▶ **What the exercise asks**:
Set down each record exactly. Omit the pictures.

▶ **Data records**:

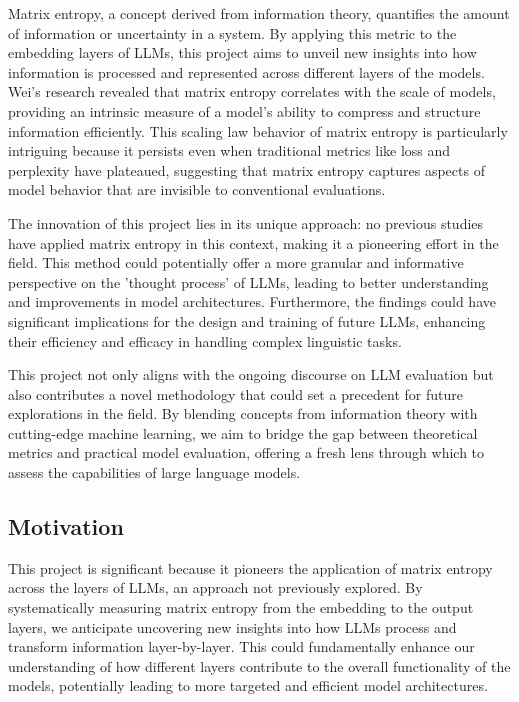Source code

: \documentclass{article}
\begin{document}
Matrix entropy, a concept derived from information theory, quantifies the amount of information or uncertainty in a system. By applying this metric to the embedding layers of LLMs, this project aims to unveil new insights into how information is processed and represented across different layers of the models. Wei's research revealed that matrix entropy correlates with the scale of models, providing an intrinsic measure of a model's ability to compress and structure information efficiently. This scaling law behavior of matrix entropy is particularly intriguing because it persists even when traditional metrics like loss and perplexity have plateaued, suggesting that matrix entropy captures aspects of model behavior that are invisible to conventional evaluations.

The innovation of this project lies in its unique approach: no previous studies have applied matrix entropy in this context, making it a pioneering effort in the field. This method could potentially offer a more granular and informative perspective on the 'thought process' of LLMs, leading to better understanding and improvements in model architectures. Furthermore, the findings could have significant implications for the design and training of future LLMs, enhancing their efficiency and efficacy in handling complex linguistic tasks.

This project not only aligns with the ongoing discourse on LLM evaluation but also contributes a novel methodology that could set a precedent for future explorations in the field. By blending concepts from information theory with cutting-edge machine learning, we aim to bridge the gap between theoretical metrics and practical model evaluation, offering a fresh lens through which to assess the capabilities of large language models.

\subsection{Motivation}

This project is significant because it pioneers the application of matrix entropy across the layers of LLMs, an approach not previously explored. By systematically measuring matrix entropy from the embedding to the output layers, we anticipate uncovering new insights into how LLMs process and transform information layer-by-layer. This could fundamentally enhance our understanding of how different layers contribute to the overall functionality of the models, potentially leading to more targeted and efficient model architectures.
\end{document}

▶ **Response to this exercise**:
Source code

: \documentclass{article}
\begin{document}
Matrix entropy, a concept derived from information theory, quantifies the amount of information or uncertainty in a system. By applying this metric to the embedding layers of LLMs, this project aims to unveil new insights into how information is processed and represented across different layers of the models. Wei's research revealed that matrix entropy correlates with the scale of models, providing an intrinsic measure of a model's ability to compress and structure information efficiently. This scaling law behavior of matrix entropy is particularly intriguing because it persists even when traditional metrics like loss and perplexity have plateaued, suggesting that matrix entropy captures aspects of model behavior that are invisible to conventional evaluations.

The innovation of this project lies in its unique approach: no previous studies have applied matrix entropy in this context, making it a pioneering effort in the field. This method could potentially offer a more granular and informative perspective on the 'thought process' of LLMs, leading to better understanding and improvements in model architectures. Furthermore, the findings could have significant implications for the design and training of future LLMs, enhancing their efficiency and efficacy in handling complex linguistic tasks.

This project not only aligns with the ongoing discourse on LLM evaluation but also contributes a novel methodology that could set a precedent for future explorations in the field. By blending concepts from information theory with cutting-edge machine learning, we aim to bridge the gap between theoretical metrics and practical model evaluation, offering a fresh lens through which to assess the capabilities of large language models.

\subsection{Motivation}

This project is significant because it pioneers the application of matrix entropy across the layers of LLMs, an approach not previously explored. By systematically measuring matrix entropy from the embedding to the output layers, we anticipate uncovering new insights into how LLMs process and transform information layer-by-layer. This could fundamentally enhance our understanding of how different layers contribute to the overall functionality of the models, potentially leading to more targeted and efficient model architectures.
\end{document}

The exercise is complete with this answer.